Şüphesiz ki, partimiz bu olağanüstü süreçte, yaşadığı tüm ağır kayıplara rağmen belirleyici bir güç olduğunu gösterdi. Bundan sonra Türkiye’nin geleceğini belirleyecek olan işte bu politik dirayet ve güçtür. Meşru olan ve olmayan arasındaki ayrımın bu kadar derinleştiği bir iklimde, halkların ve siyasi meşruiyetin varlık ve gelişim çizgisini HDP temsil ediyor. Siyasi iktidarın ve merkez siyasetin statükoya saplandığı ve kendisiyle birlikte tüm toplumu batağa sürüklediği koşullarda, değişimin, yenilenme ve tam demokrasi idealinin gerçek temsilcisi olma misyonu bizlerin omuzlarındadır. Siyasi iktidarın meşruiyet krizine çakılıp kaldığı bir durumda, Türkiye halklarını ileriye yöneltecek olan fiili, meşru mücadelenin gücüdür. Bu güçten bir an olsun şüphe duymadığınıza eminim. Çünkü HDP’yi HDP yapan tam da bu fiili, meşru mücadele gücüdür.

Partimiz boyun eğmeyenlerin, biat etmeyenlerin, para ve silahın orduları karşısında dimdik ve yalın haklılığıyla kazananların tarihi adresidir artık. Siyasi tasfiye ve imha saldırılarının deneyimli, örgütlü, kimlik ve rol bilincini sağlamlaştırmış halkların demokratik birliğini bozacağı çağ kapanmıştır. Yeni çağın yeni siyaset çizgisini kavramış ve nice zor sınavdan geçmiş partimiz, halkların birleşik ve yan yana mücadele çizgisini geliştirmek için samimi, tutarlı çabalarını şüphesiz ki sürdürecektir. Referandumda ortaya çıkan halk iradesi, ortak paydalar siyasetinin sağladığı bir başarı olduğu kadar, yeni demokratik ortak paydalarda buluşmak üzere yükselen bir çağrıdır da.

Bugün OHAL ve KHK, savaş rejimine karşı demokratik, dayanışmacı ortak duruş sergilememek, toplumun çoğunluğundan yükselen çağrıya kulak kapatmak anlamına gelir. Artık ‘hayır’ mücadelesinde ikinci etaba geçilmiştir. Barış, politik özgürlükler, ifade ve örgütlenme özgürlüğü, iş güvencesi, yaşamda ve yargıda adalet için daha kararlı ve kazanıcı bir mücadelenin önü açılmıştır.

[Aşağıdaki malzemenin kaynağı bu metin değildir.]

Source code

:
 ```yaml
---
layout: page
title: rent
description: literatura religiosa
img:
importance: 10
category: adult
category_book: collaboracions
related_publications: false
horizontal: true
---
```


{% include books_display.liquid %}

Halklarımıza dayatılan siyasi zorbalık ve siyasi yolsuzluk anayasası karşısında, özgürlükçü ve demokratik yeni bir anayasanın yapılması, bu mücadele içerisinde mümkün olacaktır. ‘Hayır’ kampanyası boyunca gelişen halkın siyasete doğrudan katılım inisiyatifi ve sonucu belirleme iradesi, en zor koşullar altında dahi kazanıcı ve yeniden kurucu bir eğilimin gelişmekte olduğunu gösteriyor. Bizlere düşen, ait olduğumuz yerde, halklarımızın bağrında bu gelişmeyi ileri sıçratmaktır. Kadınların, gençlerin, demokrasi gönüllülerinin sokaklarda, meydanlarda, işyerlerinde, okullarda ve meclislerde, platformlarda, ittifaklarda büyüttüğü başarıya yol açmaktır.

Sayın divan, değerli kongre delegeleri…

Eminim ki, yasal zorluklar nedeniyle toplanan Olağanüstü Kongremiz, aynı zamanda yeni döneme daha güçlü hazırlığın da platformu olacaktır. Milletvekilliğimle birlikte parti üyeliğimin de gasp edilmesi sadece Eş Genel Başkanlık görevini yasal olarak devretmeme yol açabilir. Partiye, halklarımıza, barış, emek, özgürlük davamıza karşı görevlerim kesintisiz devam ediyor. Bu zorlu dönemeçten de maharetle geçeceğimize olan inancım tam. Zorunlu olarak ama yürek ferahlığıyla Eş Genel Başkanlık görev ve pozisyonunu devrediyorum.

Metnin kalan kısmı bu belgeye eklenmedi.